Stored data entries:

[Start of section]

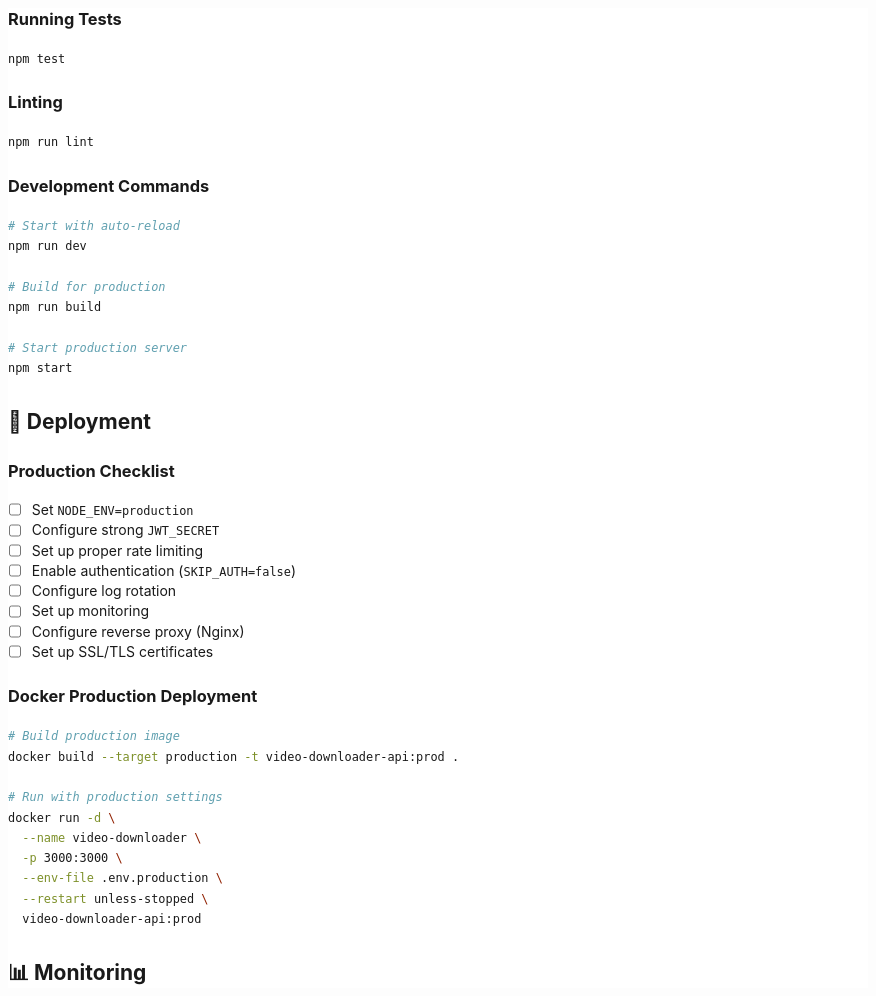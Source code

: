 ### Running Tests
```bash
npm test
```

### Linting
```bash
npm run lint
```

### Development Commands
```bash
# Start with auto-reload
npm run dev

# Build for production
npm run build

# Start production server
npm start
```

## 🚀 Deployment

### Production Checklist
- [ ] Set `NODE_ENV=production`
- [ ] Configure strong `JWT_SECRET`
- [ ] Set up proper rate limiting
- [ ] Enable authentication (`SKIP_AUTH=false`)
- [ ] Configure log rotation
- [ ] Set up monitoring
- [ ] Configure reverse proxy (Nginx)
- [ ] Set up SSL/TLS certificates

### Docker Production Deployment
```bash
# Build production image
docker build --target production -t video-downloader-api:prod .

# Run with production settings
docker run -d \
  --name video-downloader \
  -p 3000:3000 \
  --env-file .env.production \
  --restart unless-stopped \
  video-downloader-api:prod
```

## 📊 Monitoring
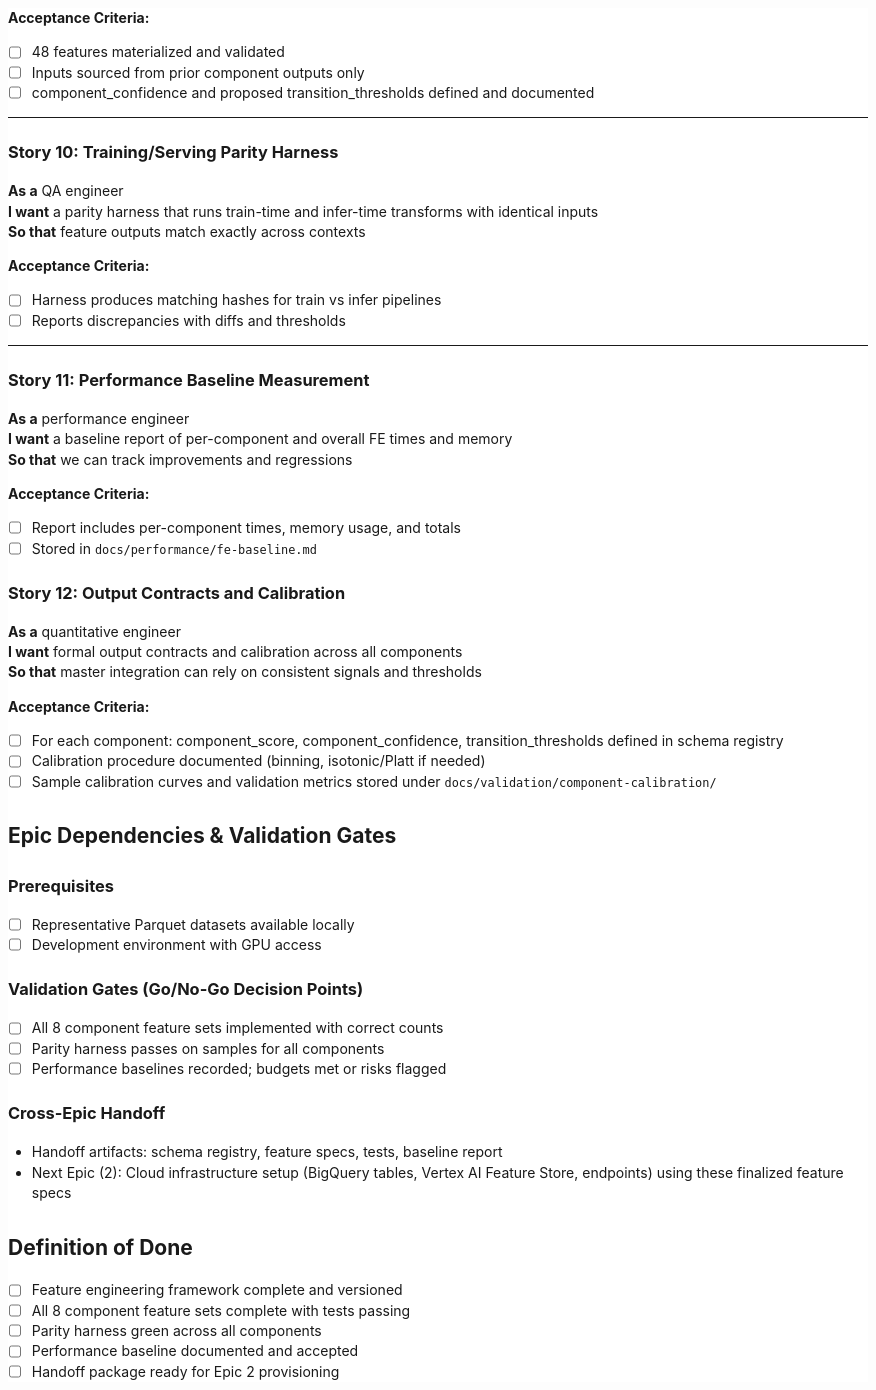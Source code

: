 **Acceptance Criteria:**
- [ ] 48 features materialized and validated
- [ ] Inputs sourced from prior component outputs only
- [ ] component_confidence and proposed transition_thresholds defined and documented

---

### Story 10: Training/Serving Parity Harness
**As a** QA engineer  
**I want** a parity harness that runs train-time and infer-time transforms with identical inputs  
**So that** feature outputs match exactly across contexts

**Acceptance Criteria:**
- [ ] Harness produces matching hashes for train vs infer pipelines
- [ ] Reports discrepancies with diffs and thresholds

---

### Story 11: Performance Baseline Measurement
**As a** performance engineer  
**I want** a baseline report of per-component and overall FE times and memory  
**So that** we can track improvements and regressions

**Acceptance Criteria:**
- [ ] Report includes per-component times, memory usage, and totals
- [ ] Stored in `docs/performance/fe-baseline.md`

### Story 12: Output Contracts and Calibration
**As a** quantitative engineer  
**I want** formal output contracts and calibration across all components  
**So that** master integration can rely on consistent signals and thresholds

**Acceptance Criteria:**
- [ ] For each component: component_score, component_confidence, transition_thresholds defined in schema registry
- [ ] Calibration procedure documented (binning, isotonic/Platt if needed)
- [ ] Sample calibration curves and validation metrics stored under `docs/validation/component-calibration/`

## Epic Dependencies & Validation Gates

### Prerequisites
- [ ] Representative Parquet datasets available locally
- [ ] Development environment with GPU access

### Validation Gates (Go/No-Go Decision Points)
- [ ] All 8 component feature sets implemented with correct counts
- [ ] Parity harness passes on samples for all components
- [ ] Performance baselines recorded; budgets met or risks flagged

### Cross-Epic Handoff
- Handoff artifacts: schema registry, feature specs, tests, baseline report
- Next Epic (2): Cloud infrastructure setup (BigQuery tables, Vertex AI Feature Store, endpoints) using these finalized feature specs

## Definition of Done
- [ ] Feature engineering framework complete and versioned
- [ ] All 8 component feature sets complete with tests passing
- [ ] Parity harness green across all components
- [ ] Performance baseline documented and accepted
- [ ] Handoff package ready for Epic 2 provisioning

[End of section]

▸ **Directions**: Check each line of the records for the string "outputs" and state how many lines contain it. Give only the number.

▸ **Result of this exercise**: 2